The DHS Program User Forum: Merging data files » Merging and appending data files

Home » Data » Merging data files » Merging and appending data files (I would like to 1) append data files of different countries and survey waves, 2) merge hh characteristics and coordinates to individuals)

Show: Today's Messages :: Show Polls :: Message Navigator

Re: Merging and appending data files [message #24903 is a reply to message #24902]

Mon, 01 August 2022 12:03

Bridgette-DHS
Messages: 3230
Registered: February 2013

Senior Member

Following is another response from DHS Research & Data Analysis Director, Tom Pullum:

I'll add some suggestions but they may not answer all your questions.
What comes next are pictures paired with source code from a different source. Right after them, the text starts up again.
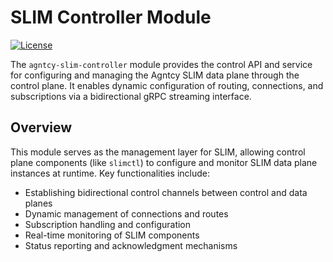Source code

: # SLIM Controller Module

[![License](https://img.shields.io/badge/license-Apache%202.0-blue.svg)](LICENSE)

The `agntcy-slim-controller` module provides the control API and service for
configuring and managing the Agntcy SLIM data plane through the control plane. It
enables dynamic configuration of routing, connections, and subscriptions via a
bidirectional gRPC streaming interface.

## Overview

This module serves as the management layer for SLIM, allowing control plane
components (like `slimctl`) to configure and monitor SLIM data plane instances
at runtime. Key functionalities include:

- Establishing bidirectional control channels between control and data planes
- Dynamic management of connections and routes
- Subscription handling and configuration
- Real-time monitoring of SLIM components
- Status reporting and acknowledgment mechanisms
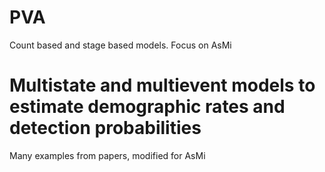# PVA
Count based and stage based models. Focus on AsMi

# Multistate and multievent models to estimate demographic rates and detection probabilities  
Many examples from papers, modified for AsMi
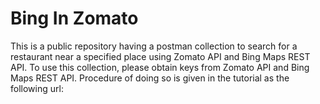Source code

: # Bing In Zomato
This is a public repository having a postman collection to search for a restaurant near a specified place using Zomato API and Bing Maps REST API.
To use this collection, please obtain keys from Zomato API and Bing Maps REST API. Procedure of doing so is given in the tutorial as the following url:


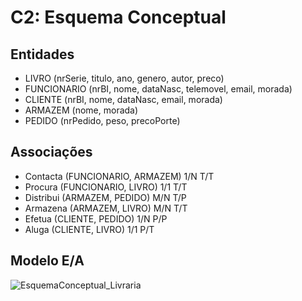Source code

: # C2: Esquema Conceptual

## Entidades
  - LIVRO (nrSerie, titulo, ano, genero, autor, preco)
  - FUNCIONARIO (nrBI, nome, dataNasc, telemovel, email, morada)
  - CLIENTE (nrBI, nome, dataNasc, email, morada)
  - ARMAZEM (nome, morada)
  - PEDIDO (nrPedido, peso, precoPorte)
 
  
## Associações
- Contacta (FUNCIONARIO, ARMAZEM) 1/N T/T
- Procura (FUNCIONARIO, LIVRO) 1/1 T/T
- Distribui (ARMAZEM, PEDIDO) M/N T/P
- Armazena (ARMAZEM, LIVRO) M/N T/T
- Efetua (CLIENTE, PEDIDO) 1/N P/P
- Aluga (CLIENTE, LIVRO) 1/1 P/T


## Modelo E/A

![EsquemaConceptual_Livraria](https://user-images.githubusercontent.com/83698988/170834942-9e6bf15d-2285-435d-b4d6-5d4ca02b4e04.png)
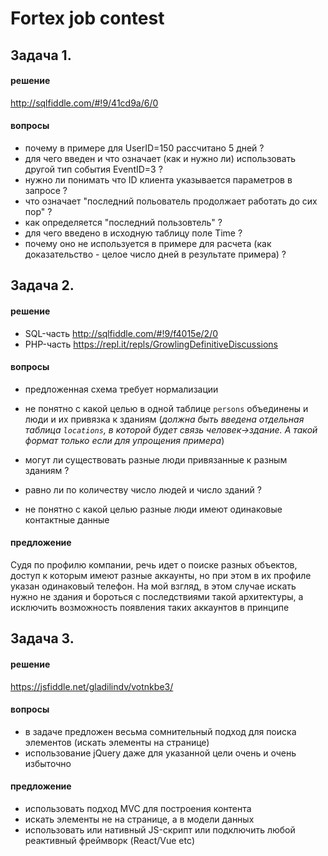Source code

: Fortex job contest
==================


Задача 1.
------------------

#### решение
http://sqlfiddle.com/#!9/41cd9a/6/0

#### вопросы
- почему в примере для UserID=150 рассчитано 5 дней ?
- для чего введен и что означает (как и нужно ли) использовать другой тип события EventID=3 ?
- нужно ли понимать что ID клиента указывается параметров в запросе ?
- что означает "последний польователь продолжает работать до сих пор" ? 
- как определяется "последний пользовтель" ?
- для чего введено в исходную таблицу поле Time ? 
- почему оно не используется в примере для расчета (как доказательство - целое число дней в результате примера) ?

Задача 2.
------------------

#### решение
* SQL-часть http://sqlfiddle.com/#!9/f4015e/2/0
* PHP-часть https://repl.it/repls/GrowlingDefinitiveDiscussions


#### вопросы
- предложенная схема требует нормализации
- не понятно с какой целью в одной таблице `persons` объединены и люди и их привязка к зданиям
(_должна быть введена отдельная таблица `locations`, в которой будет связь человек->здание. А такой формат 
 только если для упрощения примера_)

- могут ли существовать разные люди привязанные к разным зданиям ?
- равно ли по количеству число людей и число зданий ?

- не понятно с какой целью разные люди имеют одинаковые контактные данные 

#### предложение
Судя по профилю компании, речь идет о поиске разных объектов, доступ
к которым имеют разные аккаунты, но при этом в их профиле указан одинаковый телефон. 
На мой взгляд, в этом случае искать нужно не здания и бороться с последствиями такой архитектуры,
а исключить возможность появления таких аккаунтов в принципе

Задача 3.
------------------

#### решение
https://jsfiddle.net/gladilindv/votnkbe3/

#### вопросы
- в задаче предложен весьма сомнительный подход для поиска элементов (искать элементы на странице)
- использование jQuery даже для указанной цели очень и очень избыточно

#### предложение
- использовать подход MVC для построения контента
- искать элементы не на странице, а в модели данных
- использовать или нативный JS-скрипт или подключить любой реактивный фреймворк (React/Vue etc)
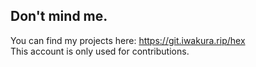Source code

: ## Don't mind me.  

You can find my projects here: https://git.iwakura.rip/hex  
This account is only used for contributions.
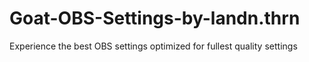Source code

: # Goat-OBS-Settings-by-landn.thrn
Experience the best OBS settings optimized for fullest quality settings
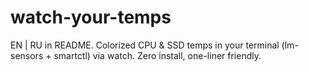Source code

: # watch-your-temps
EN | RU in README. Colorized CPU &amp; SSD temps in your terminal (lm-sensors + smartctl) via watch. Zero install, one-liner friendly.
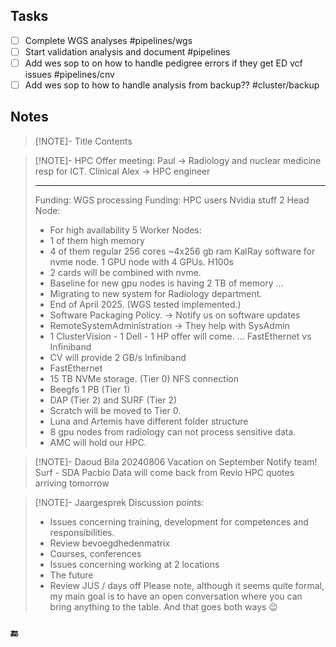 ## Tasks
- [ ] Complete WGS analyses #pipelines/wgs
- [ ] Start validation analysis and document #pipelines 
- [ ] Add wes sop to on how to handle pedigree errors if they get ED vcf issues #pipelines/cnv
- [ ] Add wes sop to how to handle analysis from backup??  #cluster/backup

## Notes

> [!NOTE]- Title
> Contents

> [!NOTE]- HPC Offer meeting:
> Paul  -> Radiology and nuclear medicine resp for ICT. Clinical 
> Alex  -> HPC engineer
> 
> ---
> Funding: WGS processing
> Funding: HPC users Nvidia stuff
> 2 Head Node:
>   - For high availability
> 5 Worker Nodes:
>    - 1 of them high memory
>    - 4 of them regular 256 cores ~4x256 gb ram
> KalRay software for nvme node.
> 1 GPU node with 4 GPUs. H100s
>   - 2 cards will be combined with nvme.
>   - Baseline for new gpu nodes is having 2 TB of memory
>  ...
>  - Migrating to new system for Radiology department.
>  - End of April 2025. (WGS tested implemented.)
>  - Software Packaging Policy. -> Notify us on software updates
>  - RemoteSystemAdministration -> They help with SysAdmin
>  - 1 ClusterVision - 1 Dell - 1 HP offer will come.
> ...
> FastEthernet vs Infiniband
> - CV will provide 2 GB/s Infiniband
> - FastEthernet 
> - 15 TB NVMe storage. (Tier 0) NFS connection
> - Beegfs 1 PB (Tier 1) 
> - DAP (Tier 2)  and SURF (Tier 2)
> -  Scratch will be moved to Tier 0.
> - Luna and Artemis have different folder structure
> - 8 gpu nodes from radiology can not process sensitive data.
> - AMC will hold our HPC.

> [!NOTE]- Daoud Bila 20240806
> Vacation on September Notify team!
> Surf - SDA
> Pacbio Data will come back from Revio
> HPC quotes arriving tomorrow

 > [!NOTE]- Jaargesprek
> Discussion points:
> - Issues concerning training, development for competences and responsibilities.
> -  Review bevoegdhedenmatrix
> - Courses, conferences
> - Issues concerning working at 2 locations
> - The future
> - Review JUS / days off
> Please note, although it seems quite formal, my main goal is to have an open conversation where you can bring anything to the table. And that goes both ways 😉
### 🔚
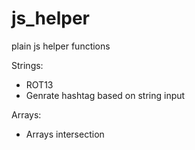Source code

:# js_helper
 plain js helper functions

Strings:
- ROT13
- Genrate hashtag based on string input

Arrays:
- Arrays intersection 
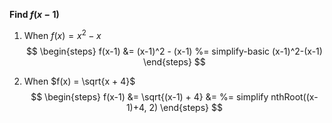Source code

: **Find $f(x-1)$**

1. When $f(x) = x^2 - x$
$$
\begin{steps}
   f(x-1) &= (x-1)^2 - (x-1)
   %= simplify-basic (x-1)^2-(x-1)
\end{steps}
$$

2. When $f(x) = \sqrt{x + 4}$
$$
\begin{steps}
   f(x-1) &= \sqrt{(x-1) + 4}
   &= %= simplify nthRoot((x-1)+4, 2)
\end{steps}
$$
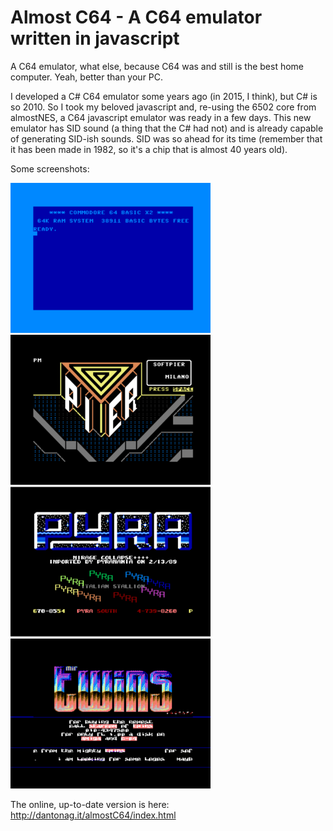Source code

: # Almost C64 - A C64 emulator written in javascript

A C64 emulator, what else, because C64 was and still is the best home computer. Yeah, better than your PC.

I developed a C# C64 emulator some years ago (in 2015, I think), but C# is so 2010. So I took my beloved javascript and, re-using the 6502 core from almostNES, a C64 javascript emulator was ready in a few days. This new emulator has SID sound (a thing that the C# had not) and is already capable of generating SID-ish sounds. SID was so ahead for its time (remember that it has been made in 1982, so it's a chip that is almost 40 years old).

Some screenshots:

<img src="https://raw.githubusercontent.com/friol/almostc64/master/c64_cracked.png" width="320" height="240"> <img src="https://raw.githubusercontent.com/friol/almostc64/master/piersoft.png" width="320" height="240">
<img src="https://raw.githubusercontent.com/friol/almostc64/master/pyra_cracktro.png" width="320" height="240"> <img src="https://raw.githubusercontent.com/friol/almostc64/master/twins_cracktro.png" width="320" height="240">

The online, up-to-date version is here: http://dantonag.it/almostC64/index.html
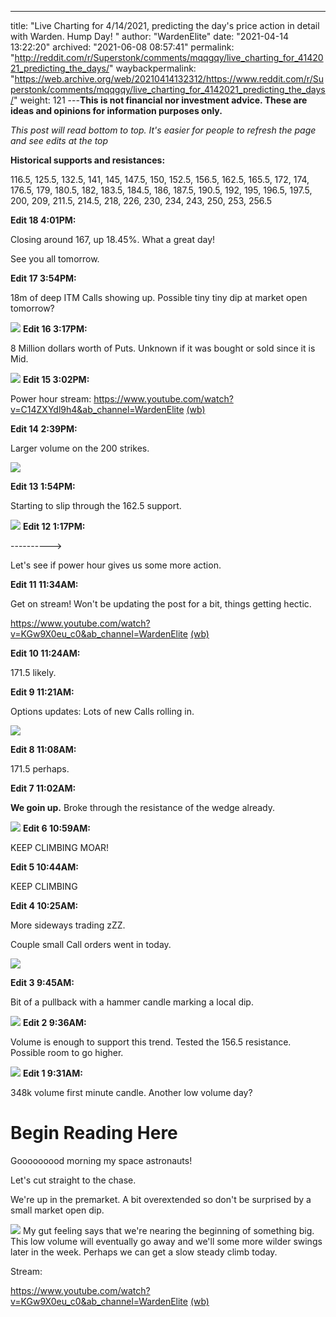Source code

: ---
title: "Live Charting for 4/14/2021, predicting the day's price action in detail with Warden. Hump Day! "
author: "WardenElite"
date: "2021-04-14 13:22:20"
archived: "2021-06-08 08:57:41"
permalink: "http://reddit.com/r/Superstonk/comments/mqqgqy/live_charting_for_4142021_predicting_the_days/"
waybackpermalink: "https://web.archive.org/web/20210414132312/https://www.reddit.com/r/Superstonk/comments/mqqgqy/live_charting_for_4142021_predicting_the_days/"
weight: 121
---**This is not financial nor investment advice. These are ideas and opinions for information purposes only.**


*This post will read bottom to top. It's easier for people to refresh the page and see edits at the top*


**Historical supports and resistances:**


116.5, 125.5, 132.5, 141, 145, 147.5, 150, 152.5, 156.5, 162.5, 165.5, 172, 174, 176.5, 179, 180.5, 182, 183.5, 184.5, 186, 187.5, 190.5, 192, 195, 196.5, 197.5, 200, 209, 211.5, 214.5, 218, 226, 230, 234, 243, 250, 253, 256.5


**Edit 18 4:01PM:**


Closing around 167, up 18.45%. What a great day!


See you all tomorrow.


**Edit 17 3:54PM:**


18m of deep ITM Calls showing up. Possible tiny tiny dip at market open tomorrow?


![](/img/9b33how327t61.png)
**Edit 16 3:17PM:**


8 Million dollars worth of Puts. Unknown if it was bought or sold since it is Mid.


![](/img/avifw9ufv6t61.png)
**Edit 15 3:02PM:**


Power hour stream: <https://www.youtube.com/watch?v=C14ZXYdl9h4&ab_channel=WardenElite> [(wb)](https://www.youtube.com/watch?v=C14ZXYdl9h4&ab_channel=WardenElite)


**Edit 14 2:39PM:**


Larger volume on the 200 strikes.


![](/img/9ypei3noo6t61.png)


**Edit 13 1:54PM:**


Starting to slip through the 162.5 support.


![](/img/51d4g06og6t61.png)
**Edit 12 1:17PM:**


---------->


Let's see if power hour gives us some more action.


**Edit 11 11:34AM:**


Get on stream! Won't be updating the post for a bit, things getting hectic.


<https://www.youtube.com/watch?v=KGw9X0eu_c0&ab_channel=WardenElite> [(wb)](https://www.youtube.com/watch?v=KGw9X0eu_c0&ab_channel=WardenElite)


**Edit 10 11:24AM:**


171.5 likely.


**Edit 9 11:21AM:**


Options updates: Lots of new Calls rolling in.


![](/img/5p2bgf2ep5t61.png)


**Edit 8 11:08AM:**


171.5 perhaps.


**Edit 7 11:02AM:**


**We goin up.** Broke through the resistance of the wedge already.


![](/img/7al0cbdul5t61.png)
**Edit 6 10:59AM:**


KEEP CLIMBING MOAR!


**Edit 5 10:44AM:**


KEEP CLIMBING


**Edit 4 10:25AM:**


More sideways trading zZZ.


Couple small Call orders went in today.


![](/img/bh70wjrgf5t61.png)


**Edit 3 9:45AM:**


Bit of a pullback with a hammer candle marking a local dip.


![](/img/4z1gp90885t61.png)
**Edit 2 9:36AM:**


Volume is enough to support this trend. Tested the 156.5 resistance. Possible room to go higher.


![](/img/agejolij65t61.png)
**Edit 1 9:31AM:**


348k volume first minute candle. Another low volume day?


Begin Reading Here
==================


Gooooooood morning my space astronauts!


Let's cut straight to the chase.


We're up in the premarket. A bit overextended so don't be surprised by a small market open dip.


![](/img/ajlfps0g35t61.png)
My gut feeling says that we're nearing the beginning of something big. This low volume will eventually go away and we'll some more wilder swings later in the week. Perhaps we can get a slow steady climb today.


Stream:


<https://www.youtube.com/watch?v=KGw9X0eu_c0&ab_channel=WardenElite> [(wb)](https://www.youtube.com/watch?v=KGw9X0eu_c0&ab_channel=WardenElite)

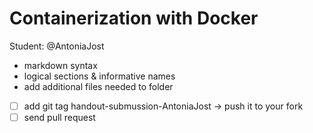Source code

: # <h1> Containerization with Docker

Student: @AntoniaJost

- markdown syntax
- logical sections & informative names
- add additional files needed to folder

- [ ] add git tag handout-submussion-AntoniaJost -> push it to your fork
- [ ] send pull request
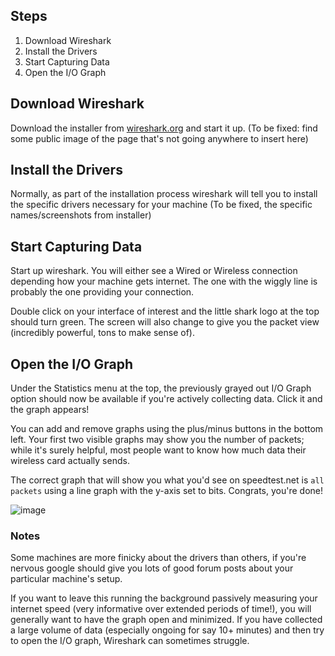 ## Steps
1. Download Wireshark
2. Install the Drivers
3. Start Capturing Data
4. Open the I/O Graph

## Download Wireshark
Download the installer from [wireshark.org](https://www.wireshark.org/) and start it up. (To be fixed: find some public image of the page that's not going anywhere to insert here)

## Install the Drivers
Normally, as part of the installation process wireshark will tell you to install the specific drivers necessary for your machine (To be fixed, the specific names/screenshots from installer)

## Start Capturing Data

Start up wireshark. You will either see a Wired or Wireless connection depending how your machine gets internet. The one with the wiggly line is probably the one providing your connection. 

Double click on your interface of interest and the little shark logo at the top should turn green. The screen will also change to give you the packet view (incredibly powerful, tons to make sense of).

## Open the I/O Graph
Under the Statistics menu at the top, the previously grayed out I/O Graph option should now be available if you're actively collecting data. Click it and the graph appears!

You can add and remove graphs using the plus/minus buttons in the bottom left. Your first two visible graphs may show you the number of packets; while it's surely helpful, most people want to know how much data their wireless card actually sends.

The correct graph that will show you what you'd see on speedtest.net is `all packets` using a line graph with the y-axis set to bits. Congrats, you're done!

![image](https://github.com/user-attachments/assets/3896833d-d750-4593-920f-da8a265c204d)

### Notes
Some machines are more finicky about the drivers than others, if you're nervous google should give you lots of good forum posts about your particular machine's setup.

If you want to leave this running the background passively measuring your internet speed (very informative over extended periods of time!), you will generally want to have the graph open and minimized. 
If you have collected a large volume of data (especially ongoing for say 10+ minutes) and then try to open the I/O graph, Wireshark can sometimes struggle.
In the HR file, there is one very wide line of data for each household, with household members identifiee with subscripts that range from 1 to 20. The HR file can be very efficient for a merge for strictly household-level variables, such as water, sanitation, or the length of the household interview. However, matching the line number in the IR file (v003=1, 2, 3, etc) with the line number in the HR file ( subscripts _01, _02, _03, etc) is just too much work. Maybe someone can do it, but I have never even tried! The "long" format of the PR file is simply much easier.

Merging and then appending, in that sequence, is simpler. If you append and then merge, you will have to match on a survey ID code, and the data files do not include a unique survey ID code. You may think that v000 is a survey identifier, but it is not. Two surveys conducted within the same phase of DHS (for example the current phase is 8) will have the same value of v000. Also if you append first you will have an extremely long file (lots of cases) and the data processing time will go way up. Merges in individual surveys are very fast.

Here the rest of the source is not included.